I went through a long interview process for an Engineering Manager / Product & Platform type role at Enpal.
The process included several stages:
1. Initial hiring manager conversation
2. Additional engineering manager / peer-style conversations
3. Final onsite interview
4. Later re-contact for a different Senior Software Engineer-type role after the original process was closed
The people I spoke with were mostly friendly and professional, and I received several positive signals during the process. The conversations themselves were generally interesting and covered a broad mix of
technical, leadership, product, and culture topics.
The final onsite was quite extensive and included multiple parts:
- live coding
- system design
- product / business discussion
- culture and technical leadership discussion
Example topics/questions included:
- discussing management experience and expectations from a product manager partner
- solving a coding problem around maximizing profit from buy/sell prices, including complexity and API design considerations
- designing a 1:1 live chat system, including real-time delivery, message history, WebSocket/Kafka tradeoffs, and future attachment support
- discussing collaboration between data engineers and data scientists
- talking about metrics, SLI/SLOs, GDPR-aware data architecture, and cross-functional ownership
Overall, the interview content was relevant and reasonably senior. The issue was not the interviewers themselves, but the coordination and internal alignment around the role.

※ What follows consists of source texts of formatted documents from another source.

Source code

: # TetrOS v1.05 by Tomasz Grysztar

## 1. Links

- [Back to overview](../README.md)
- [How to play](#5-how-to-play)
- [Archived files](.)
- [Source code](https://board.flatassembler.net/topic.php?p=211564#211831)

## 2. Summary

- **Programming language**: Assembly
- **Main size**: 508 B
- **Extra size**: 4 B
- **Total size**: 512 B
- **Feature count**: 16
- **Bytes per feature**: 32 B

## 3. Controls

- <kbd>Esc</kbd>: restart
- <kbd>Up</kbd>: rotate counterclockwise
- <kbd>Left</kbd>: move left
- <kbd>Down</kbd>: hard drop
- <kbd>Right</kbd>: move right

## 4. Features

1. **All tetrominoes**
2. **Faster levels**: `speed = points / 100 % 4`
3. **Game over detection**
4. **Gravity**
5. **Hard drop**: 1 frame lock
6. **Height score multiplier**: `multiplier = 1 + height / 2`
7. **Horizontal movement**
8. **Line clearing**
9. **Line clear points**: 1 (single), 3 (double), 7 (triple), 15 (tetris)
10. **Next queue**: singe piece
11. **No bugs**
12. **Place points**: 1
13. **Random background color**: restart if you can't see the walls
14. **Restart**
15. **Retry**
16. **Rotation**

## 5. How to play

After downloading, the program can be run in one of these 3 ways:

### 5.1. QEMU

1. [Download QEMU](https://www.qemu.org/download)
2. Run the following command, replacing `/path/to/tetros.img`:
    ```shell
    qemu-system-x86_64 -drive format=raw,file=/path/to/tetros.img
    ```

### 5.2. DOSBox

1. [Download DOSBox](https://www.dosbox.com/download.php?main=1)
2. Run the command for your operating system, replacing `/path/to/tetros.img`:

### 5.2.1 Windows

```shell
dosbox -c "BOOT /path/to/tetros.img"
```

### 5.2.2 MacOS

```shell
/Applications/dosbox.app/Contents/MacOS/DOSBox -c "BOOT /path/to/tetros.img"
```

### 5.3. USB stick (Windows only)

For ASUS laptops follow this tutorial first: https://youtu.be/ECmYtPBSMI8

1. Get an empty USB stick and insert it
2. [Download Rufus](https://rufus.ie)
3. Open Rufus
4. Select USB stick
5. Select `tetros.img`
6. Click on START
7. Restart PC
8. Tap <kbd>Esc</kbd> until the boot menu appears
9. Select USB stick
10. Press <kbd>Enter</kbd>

After the final onsite, I had to wait about a week for the final decision. I was then told the company moved forward with another candidate who was a closer fit for that specific role, while also receiving
positive feedback about my technical and personal impression. That part was understandable.

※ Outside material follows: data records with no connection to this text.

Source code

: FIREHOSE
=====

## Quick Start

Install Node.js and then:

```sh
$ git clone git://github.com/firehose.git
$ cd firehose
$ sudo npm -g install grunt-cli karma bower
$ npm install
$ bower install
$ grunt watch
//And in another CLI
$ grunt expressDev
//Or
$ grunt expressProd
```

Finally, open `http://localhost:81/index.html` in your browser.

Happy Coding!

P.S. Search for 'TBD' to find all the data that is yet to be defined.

What made the experience frustrating was what happened afterwards. Around three weeks later, Enpal contacted me again themselves about a different role. The message was not just a generic “let’s stay in touch”
conversation. I was told that they would like to make me an offer if I was open to considering an IC role instead of the Engineering Manager role.

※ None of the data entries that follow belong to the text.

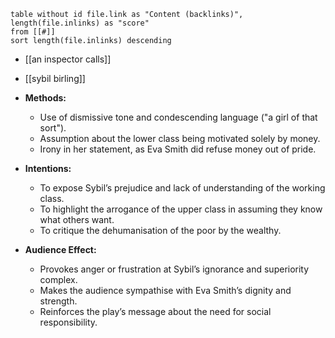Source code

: 
```dataview
table without id file.link as "Content (backlinks)", length(file.inlinks) as "score"
from [[#]]
sort length(file.inlinks) descending
```

- [[an inspector calls]]
- [[sybil birling]]

- **Methods:**
    
    - Use of dismissive tone and condescending language ("a girl of that sort").
    - Assumption about the lower class being motivated solely by money.
    - Irony in her statement, as Eva Smith did refuse money out of pride.
        
- **Intentions:**
    
    - To expose Sybil’s prejudice and lack of understanding of the working class.
    - To highlight the arrogance of the upper class in assuming they know what others want.
    - To critique the dehumanisation of the poor by the wealthy.
        
- **Audience Effect:**
    
    - Provokes anger or frustration at Sybil’s ignorance and superiority complex.
    - Makes the audience sympathise with Eva Smith’s dignity and strength.
    - Reinforces the play’s message about the need for social responsibility.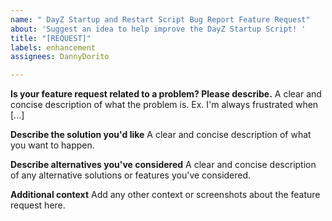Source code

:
 ```yaml
---
name: " DayZ Startup and Restart Script Bug Report Feature Request"
about: 'Suggest an idea to help improve the DayZ Startup Script! '
title: "[REQUEST]"
labels: enhancement
assignees: DannyDorito

---
```


**Is your feature request related to a problem? Please describe.**
A clear and concise description of what the problem is. Ex. I'm always frustrated when [...]

**Describe the solution you'd like**
A clear and concise description of what you want to happen.

**Describe alternatives you've considered**
A clear and concise description of any alternative solutions or features you've considered.

**Additional context**
Add any other context or screenshots about the feature request here.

I said that an IC role could be suitable for me, depending on scope, level, compensation, and growth path. We then discussed a Senior Software Engineer-type position, compensation expectations, and whether the
role could be adjusted toward a more senior / Staff-level path. This created the clear impression that there was a real alternative opportunity being explored and that an offer was being considered.
After that second conversation, I again had to wait about a week for a final decision. Eventually, the process was closed again after “final internal alignment” with the team.
My main feedback is that Enpal should clarify role scope, level, compensation range, hiring ownership, and internal direction before re-engaging candidates after a closed process, especially when the conversation
is framed around a potential offer. Reopening a process before those points are aligned creates unnecessary uncertainty and takes up significant candidate time and mental energy.
In short:
- Good people interactions
- Interesting and relevant interview topics
- Strong technical and leadership evaluation
- But weak process clarity, inconsistent role alignment, repeated waiting periods after final-stage discussions, and poor coordination after the original process was closed
- Most frustratingly, the process was reopened by Enpal with an offer-oriented conversation, only to be closed again after internal alignment
For senior candidates, especially those already in other active processes, this kind of uncertainty matters. A company should not re-engage a candidate for a new role, especially with offer-oriented language,
unless the role, level, scope, compensation range, and decision process are already internally clear.